Web Scraping with BeautifulSoup: 3 Practical Examples

Explore three practical examples of web scraping using BeautifulSoup in Python.
By Taylor

Introduction to Web Scraping with BeautifulSoup in Python

Web scraping is a powerful technique used to extract data from websites. With Python’s BeautifulSoup library, you can easily parse HTML and XML documents to obtain the information you need. In this article, we’ll explore three practical examples of web scraping with BeautifulSoup that cater to various use cases. Whether you’re looking to gather data for research or to automate a repetitive task, these examples will guide you step-by-step.

Example 1: Scraping Article Titles from a News Website

Context

In this example, we’ll scrape the titles of articles from a news website. This is useful for gathering headlines for analysis or to stay updated on current events.

import requests
from bs4 import BeautifulSoup

## Send a request to the news website
url = 'https://news.ycombinator.com/'
response = requests.get(url)

## Parse the HTML content
soup = BeautifulSoup(response.text, 'html.parser')

## Find all article titles
titles = soup.find_all('a', class_='storylink')
for title in titles:
    print(title.get_text())

Notes

  • Make sure to check the website’s robots.txt file to ensure that scraping is permitted.
  • You can modify the URL to scrape titles from different sections or pages of the website.

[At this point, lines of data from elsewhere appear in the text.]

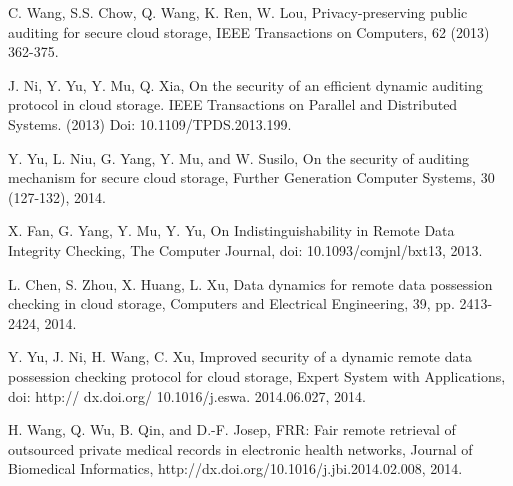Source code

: \documentclass{article}
\begin{document}
\begin{thebibliography}{00}
    
    C. Wang, S.S. Chow, Q. Wang, K. Ren, W. Lou, Privacy-preserving public
    auditing for secure cloud storage, IEEE Transactions on Computers, 62 (2013) 362-375.
    
    J. Ni, Y. Yu, Y. Mu, Q. Xia, On the security of an efficient dynamic auditing protocol in cloud storage. IEEE Transactions on Parallel and Distributed Systems. (2013) Doi: 10.1109/TPDS.2013.199.
    
    Y. Yu, L. Niu, G. Yang, Y. Mu, and W. Susilo, On the security of auditing mechanism for secure cloud storage, Further Generation Computer Systems, 30 (127-132), 2014.
    
    X. Fan, G. Yang, Y. Mu, Y. Yu, On Indistinguishability in Remote Data Integrity Checking, The Computer Journal, doi: 10.1093/comjnl/bxt13, 2013.
    
    L. Chen, S. Zhou, X. Huang, L. Xu, Data dynamics for remote data possession checking in cloud storage, Computers and Electrical Engineering, 39, pp. 2413-2424, 2014.
    
    Y. Yu, J. Ni, H. Wang, C. Xu, Improved security of a dynamic remote data possession checking protocol for cloud storage, Expert System with Applications, doi: http:// dx.doi.org/ 10.1016/j.eswa. 2014.06.027, 2014.
    
    H. Wang, Q. Wu, B. Qin, and D.-F. Josep, FRR: Fair remote retrieval of outsourced private medical records in
    electronic health networks, Journal of Biomedical Informatics, http://dx.doi.org/10.1016/j.jbi.2014.02.008, 2014.
    
    
    \end{thebibliography}
\end{document}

Example 2: Extracting Product Prices from an E-commerce Site

Context

In this example, we will scrape product prices from an e-commerce site. This is particularly helpful for price comparison or market analysis.

import requests
from bs4 import BeautifulSoup

## Send a request to the e-commerce website
url = 'https://example-ecommerce.com/products'
response = requests.get(url)

## Parse the HTML content
soup = BeautifulSoup(response.text, 'html.parser')

## Find all product prices
prices = soup.find_all('span', class_='product-price')
for price in prices:
    print(price.get_text())

Notes

  • Replace the URL with a real e-commerce site and adjust the class name based on the site’s structure.
  • Consider implementing delays between requests to avoid overloading the server.

Example 3: Collecting Data from a Job Listings Page

Context

In this example, we’ll extract job titles and their respective company names from a job listings page. This is useful for job seekers looking to analyze job market trends.

import requests
from bs4 import BeautifulSoup

## Send a request to the job listings website
url = 'https://example-jobs.com/listings'
response = requests.get(url)

## Parse the HTML content
soup = BeautifulSoup(response.text, 'html.parser')

## Find all job postings
job_postings = soup.find_all('div', class_='job-listing')
for job in job_postings:
    title = job.find('h2', class_='job-title').get_text()
    company = job.find('div', class_='company-name').get_text()
    print(f'Job Title: {title}, Company: {company}')

Notes

  • Ensure to adjust the class names based on the actual HTML structure of the job listings page.
  • You might want to store the results in a CSV file for further analysis.